State Avenue BRT Map

The only city in Kansas with Sunday bus service is about make another serious move. This time it's a KCK version of the MAX running down State Avenue from downtown KCMO to Village West.

The message at last night's public meeting was mixed: the route, frequency, and technology has basically been selected, but no funding mechanism exists to operate the service. The Unified Government has posted a survey for you to weigh in on whether transit should be included on a November sales tax election.

The operational funding question must be answered before KCK can apply for federal funding to cover capital costs. Currently, the city's transit services (a mix of fixed and circulator routes that serve over a million rides annually) are funded directly from the city's coffers. As with all municipalities, cuts are expected this year as a result of the economic downturn.

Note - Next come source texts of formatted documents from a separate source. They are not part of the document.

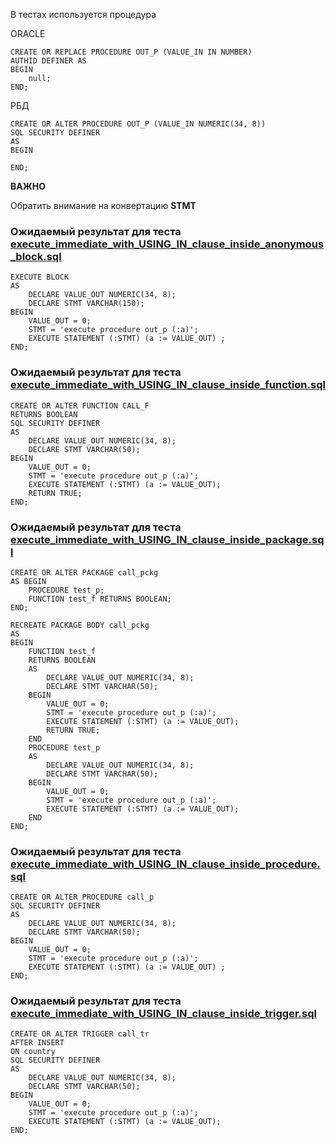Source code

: В тестах используется процедура 

ORACLE 

    CREATE OR REPLACE PROCEDURE OUT_P (VALUE_IN IN NUMBER)
    AUTHID DEFINER AS
    BEGIN
        null;
    END;

РБД 

    CREATE OR ALTER PROCEDURE OUT_P (VALUE_IN NUMERIC(34, 8))
    SQL SECURITY DEFINER
    AS
    BEGIN
    
    END;

**ВАЖНО** 

Обратить внимание на конвертацию **STMT** 

### Ожидаемый результат для теста [execute_immediate_with_USING_IN_clause_inside_anonymous_block.sql](execute_immediate_with_USING_IN_clause_inside_anonymous_block.sql)

    EXECUTE BLOCK
    AS
        DECLARE VALUE_OUT NUMERIC(34, 8);
        DECLARE STMT VARCHAR(150);
    BEGIN
        VALUE_OUT = 0;
        STMT = 'execute procedure out_p (:a)';
        EXECUTE STATEMENT (:STMT) (a := VALUE_OUT) ;
    END;

### Ожидаемый результат для теста [execute_immediate_with_USING_IN_clause_inside_function.sql](execute_immediate_with_USING_IN_clause_inside_function.sql)

    CREATE OR ALTER FUNCTION CALL_F
    RETURNS BOOLEAN
    SQL SECURITY DEFINER
    AS
        DECLARE VALUE_OUT NUMERIC(34, 8);
        DECLARE STMT VARCHAR(50);
    BEGIN
        VALUE_OUT = 0;
        STMT = 'execute procedure out_p (:a)';
        EXECUTE STATEMENT (:STMT) (a := VALUE_OUT);
        RETURN TRUE;
    END;

### Ожидаемый результат для теста [execute_immediate_with_USING_IN_clause_inside_package.sql](execute_immediate_with_USING_IN_clause_inside_package.sql)


    CREATE OR ALTER PACKAGE call_pckg
    AS BEGIN
        PROCEDURE test_p;
        FUNCTION test_f RETURNS BOOLEAN;
    END;
    
    RECREATE PACKAGE BODY call_pckg
    AS
    BEGIN
        FUNCTION test_f
        RETURNS BOOLEAN
        AS
            DECLARE VALUE_OUT NUMERIC(34, 8);
            DECLARE STMT VARCHAR(50);
        BEGIN
            VALUE_OUT = 0;
            STMT = 'execute procedure out_p (:a)';
            EXECUTE STATEMENT (:STMT) (a := VALUE_OUT);
            RETURN TRUE;
        END
        PROCEDURE test_p
        AS
            DECLARE VALUE_OUT NUMERIC(34, 8);
            DECLARE STMT VARCHAR(50);
        BEGIN
            VALUE_OUT = 0;
            STMT = 'execute procedure out_p (:a)';
            EXECUTE STATEMENT (:STMT) (a := VALUE_OUT);
        END
    END;

### Ожидаемый результат для теста [execute_immediate_with_USING_IN_clause_inside_procedure.sql](execute_immediate_with_USING_IN_clause_inside_procedure.sql)

    CREATE OR ALTER PROCEDURE call_p
    SQL SECURITY DEFINER
    AS
        DECLARE VALUE_OUT NUMERIC(34, 8);
        DECLARE STMT VARCHAR(50);
    BEGIN
        VALUE_OUT = 0;
        STMT = 'execute procedure out_p (:a)';
        EXECUTE STATEMENT (:STMT) (a := VALUE_OUT) ;
    END;

### Ожидаемый результат для теста [execute_immediate_with_USING_IN_clause_inside_trigger.sql](execute_immediate_with_USING_IN_clause_inside_trigger.sql)

    CREATE OR ALTER TRIGGER call_tr
    AFTER INSERT
    ON country
    SQL SECURITY DEFINER
    AS
        DECLARE VALUE_OUT NUMERIC(34, 8);
        DECLARE STMT VARCHAR(50);
    BEGIN
        VALUE_OUT = 0;
        STMT = 'execute procedure out_p (:a)';
        EXECUTE STATEMENT (:STMT) (a := VALUE_OUT);
    END;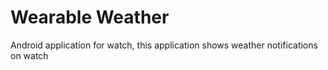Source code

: # Wearable Weather
Android application for watch, this application shows weather notifications on watch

Transit has ranked high on KCK resident surveys in the past [PDF, see p. 4], so chances are good that any sales tax dedicated to it will pass.

The proposed route is served daily by #101 today. The BRT route is straighter (no loop at KCK Community College) and bypasses the West Bottoms in favor of the Intercity Viaduct (I-70); the Bottoms would continue to be served by local KCK routes. New transit centers would be built at 7th & Minnesota in downtown KCK, Indian Springs Shopping Center, and Village West.

The State Avenue BRT project is part of the regional SmartMoves transit program. The first line on Main Street in KCMO opened in 2005, the second line on Troost Avenue is slated to open in 2010.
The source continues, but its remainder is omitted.